**Activity:** Search the entries for the word "displaystyle" and return every line where it is found.

**Records from a collection:**
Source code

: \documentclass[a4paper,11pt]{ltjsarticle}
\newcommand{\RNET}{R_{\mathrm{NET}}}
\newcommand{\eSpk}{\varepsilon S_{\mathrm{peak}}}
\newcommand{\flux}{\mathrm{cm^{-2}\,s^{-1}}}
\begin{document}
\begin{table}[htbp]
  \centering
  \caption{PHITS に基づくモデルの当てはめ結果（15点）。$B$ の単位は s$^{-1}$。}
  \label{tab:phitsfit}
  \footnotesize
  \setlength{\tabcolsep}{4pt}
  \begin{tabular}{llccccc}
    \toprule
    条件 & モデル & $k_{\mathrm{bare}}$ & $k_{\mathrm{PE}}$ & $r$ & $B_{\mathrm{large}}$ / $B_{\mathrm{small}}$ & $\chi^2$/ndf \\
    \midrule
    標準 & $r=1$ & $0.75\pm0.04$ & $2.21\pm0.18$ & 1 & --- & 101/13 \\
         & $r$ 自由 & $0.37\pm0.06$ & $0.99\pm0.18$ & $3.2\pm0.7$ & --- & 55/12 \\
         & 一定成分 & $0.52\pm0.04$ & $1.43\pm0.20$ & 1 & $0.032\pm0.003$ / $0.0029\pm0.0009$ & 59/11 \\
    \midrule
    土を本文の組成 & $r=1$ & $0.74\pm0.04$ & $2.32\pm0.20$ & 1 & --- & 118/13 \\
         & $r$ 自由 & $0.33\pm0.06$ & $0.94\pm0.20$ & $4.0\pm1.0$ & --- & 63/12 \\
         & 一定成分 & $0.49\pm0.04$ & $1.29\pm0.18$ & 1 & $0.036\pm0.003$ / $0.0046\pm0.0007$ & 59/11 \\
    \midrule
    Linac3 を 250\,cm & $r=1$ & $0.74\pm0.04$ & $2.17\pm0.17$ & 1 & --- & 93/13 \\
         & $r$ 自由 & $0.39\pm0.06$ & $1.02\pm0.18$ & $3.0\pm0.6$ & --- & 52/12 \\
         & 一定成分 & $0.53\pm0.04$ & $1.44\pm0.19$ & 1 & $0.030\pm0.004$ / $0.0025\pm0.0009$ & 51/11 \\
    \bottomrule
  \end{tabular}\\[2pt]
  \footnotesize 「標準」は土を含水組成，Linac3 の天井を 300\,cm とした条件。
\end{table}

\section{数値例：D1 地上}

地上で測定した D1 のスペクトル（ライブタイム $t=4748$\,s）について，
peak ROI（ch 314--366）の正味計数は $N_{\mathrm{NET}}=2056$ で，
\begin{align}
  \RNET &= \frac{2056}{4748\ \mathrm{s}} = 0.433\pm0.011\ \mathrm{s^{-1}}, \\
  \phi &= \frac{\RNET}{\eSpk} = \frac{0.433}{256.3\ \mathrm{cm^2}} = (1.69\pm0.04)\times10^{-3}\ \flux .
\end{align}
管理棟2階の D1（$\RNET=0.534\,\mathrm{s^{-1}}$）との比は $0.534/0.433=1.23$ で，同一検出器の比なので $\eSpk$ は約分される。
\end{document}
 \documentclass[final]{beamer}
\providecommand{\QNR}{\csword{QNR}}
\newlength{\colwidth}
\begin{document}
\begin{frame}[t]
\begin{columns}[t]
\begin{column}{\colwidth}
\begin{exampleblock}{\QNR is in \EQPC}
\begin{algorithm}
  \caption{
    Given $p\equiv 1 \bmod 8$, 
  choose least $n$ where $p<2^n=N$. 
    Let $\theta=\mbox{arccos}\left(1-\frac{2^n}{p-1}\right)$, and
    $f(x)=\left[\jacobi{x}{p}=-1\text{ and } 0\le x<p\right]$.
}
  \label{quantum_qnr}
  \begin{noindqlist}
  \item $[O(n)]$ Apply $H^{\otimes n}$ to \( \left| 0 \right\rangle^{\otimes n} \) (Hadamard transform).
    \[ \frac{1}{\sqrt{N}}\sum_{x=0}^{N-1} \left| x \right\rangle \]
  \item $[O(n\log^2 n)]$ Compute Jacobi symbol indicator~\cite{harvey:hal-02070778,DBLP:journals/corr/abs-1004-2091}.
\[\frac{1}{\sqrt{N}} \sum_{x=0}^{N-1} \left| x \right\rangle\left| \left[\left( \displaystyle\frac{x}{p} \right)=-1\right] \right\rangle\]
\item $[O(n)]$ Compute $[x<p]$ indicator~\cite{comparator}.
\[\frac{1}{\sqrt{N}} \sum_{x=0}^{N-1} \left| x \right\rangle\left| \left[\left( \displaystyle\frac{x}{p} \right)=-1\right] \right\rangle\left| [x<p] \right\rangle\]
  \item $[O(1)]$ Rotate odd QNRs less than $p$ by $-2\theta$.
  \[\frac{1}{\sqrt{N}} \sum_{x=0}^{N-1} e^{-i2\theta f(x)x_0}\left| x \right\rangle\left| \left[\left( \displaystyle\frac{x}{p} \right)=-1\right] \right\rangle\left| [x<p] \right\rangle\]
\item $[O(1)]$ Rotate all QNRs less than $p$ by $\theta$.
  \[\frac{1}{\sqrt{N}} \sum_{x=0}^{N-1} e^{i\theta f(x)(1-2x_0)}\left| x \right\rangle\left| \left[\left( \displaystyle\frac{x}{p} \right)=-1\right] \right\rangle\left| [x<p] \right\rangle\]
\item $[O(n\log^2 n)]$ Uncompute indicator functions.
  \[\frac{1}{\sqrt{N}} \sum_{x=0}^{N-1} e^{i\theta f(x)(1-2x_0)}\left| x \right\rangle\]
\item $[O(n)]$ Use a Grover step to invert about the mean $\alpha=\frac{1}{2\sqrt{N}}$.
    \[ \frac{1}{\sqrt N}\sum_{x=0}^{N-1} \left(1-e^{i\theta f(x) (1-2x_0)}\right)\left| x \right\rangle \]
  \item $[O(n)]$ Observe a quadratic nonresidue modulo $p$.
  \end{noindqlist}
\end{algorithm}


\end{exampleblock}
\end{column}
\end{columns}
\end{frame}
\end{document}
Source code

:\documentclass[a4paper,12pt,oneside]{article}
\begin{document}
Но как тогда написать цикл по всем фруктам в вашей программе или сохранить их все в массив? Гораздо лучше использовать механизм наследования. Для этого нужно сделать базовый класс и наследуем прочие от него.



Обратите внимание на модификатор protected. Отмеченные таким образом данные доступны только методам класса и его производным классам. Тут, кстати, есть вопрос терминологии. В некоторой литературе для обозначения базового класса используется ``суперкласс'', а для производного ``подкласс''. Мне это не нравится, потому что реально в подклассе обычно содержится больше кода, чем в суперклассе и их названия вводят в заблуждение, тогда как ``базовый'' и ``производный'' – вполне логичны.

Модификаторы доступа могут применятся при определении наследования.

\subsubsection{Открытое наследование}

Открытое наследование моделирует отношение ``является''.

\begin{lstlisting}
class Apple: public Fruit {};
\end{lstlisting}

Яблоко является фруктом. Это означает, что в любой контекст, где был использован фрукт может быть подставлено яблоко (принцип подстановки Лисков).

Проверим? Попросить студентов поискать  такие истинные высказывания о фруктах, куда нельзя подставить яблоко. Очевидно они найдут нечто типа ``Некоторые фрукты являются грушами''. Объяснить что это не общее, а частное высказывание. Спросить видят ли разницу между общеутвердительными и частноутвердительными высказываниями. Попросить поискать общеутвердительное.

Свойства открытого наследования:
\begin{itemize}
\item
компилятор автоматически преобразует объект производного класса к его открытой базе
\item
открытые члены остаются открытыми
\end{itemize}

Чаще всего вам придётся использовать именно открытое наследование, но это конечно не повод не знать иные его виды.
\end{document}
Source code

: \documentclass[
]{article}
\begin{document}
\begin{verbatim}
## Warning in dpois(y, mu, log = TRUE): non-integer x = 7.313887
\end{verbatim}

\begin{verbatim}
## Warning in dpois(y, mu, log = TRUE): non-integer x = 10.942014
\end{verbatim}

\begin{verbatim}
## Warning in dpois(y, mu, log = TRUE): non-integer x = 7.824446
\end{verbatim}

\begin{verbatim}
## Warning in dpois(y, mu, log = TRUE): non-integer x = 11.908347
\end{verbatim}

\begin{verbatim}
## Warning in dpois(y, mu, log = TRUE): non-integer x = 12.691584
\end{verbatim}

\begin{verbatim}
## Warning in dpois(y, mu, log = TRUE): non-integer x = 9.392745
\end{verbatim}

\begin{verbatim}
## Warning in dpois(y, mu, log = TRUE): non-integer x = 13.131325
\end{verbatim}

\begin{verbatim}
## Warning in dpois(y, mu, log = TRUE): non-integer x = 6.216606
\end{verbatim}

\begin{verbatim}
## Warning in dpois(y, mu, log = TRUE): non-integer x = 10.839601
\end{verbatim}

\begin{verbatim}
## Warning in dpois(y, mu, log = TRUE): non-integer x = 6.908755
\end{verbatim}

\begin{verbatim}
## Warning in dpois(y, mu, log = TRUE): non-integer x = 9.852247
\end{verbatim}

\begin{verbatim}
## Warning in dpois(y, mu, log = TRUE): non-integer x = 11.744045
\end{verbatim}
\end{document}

**Response box:**
\[\frac{1}{\sqrt{N}} \sum_{x=0}^{N-1} \left| x \right\rangle\left| \left[\left( \displaystyle\frac{x}{p} \right)=-1\right] \right\rangle\]
\[\frac{1}{\sqrt{N}} \sum_{x=0}^{N-1} \left| x \right\rangle\left| \left[\left( \displaystyle\frac{x}{p} \right)=-1\right] \right\rangle\left| [x<p] \right\rangle\]
  \[\frac{1}{\sqrt{N}} \sum_{x=0}^{N-1} e^{-i2\theta f(x)x_0}\left| x \right\rangle\left| \left[\left( \displaystyle\frac{x}{p} \right)=-1\right] \right\rangle\left| [x<p] \right\rangle\]
  \[\frac{1}{\sqrt{N}} \sum_{x=0}^{N-1} e^{i\theta f(x)(1-2x_0)}\left| x \right\rangle\left| \left[\left( \displaystyle\frac{x}{p} \right)=-1\right] \right\rangle\left| [x<p] \right\rangle\]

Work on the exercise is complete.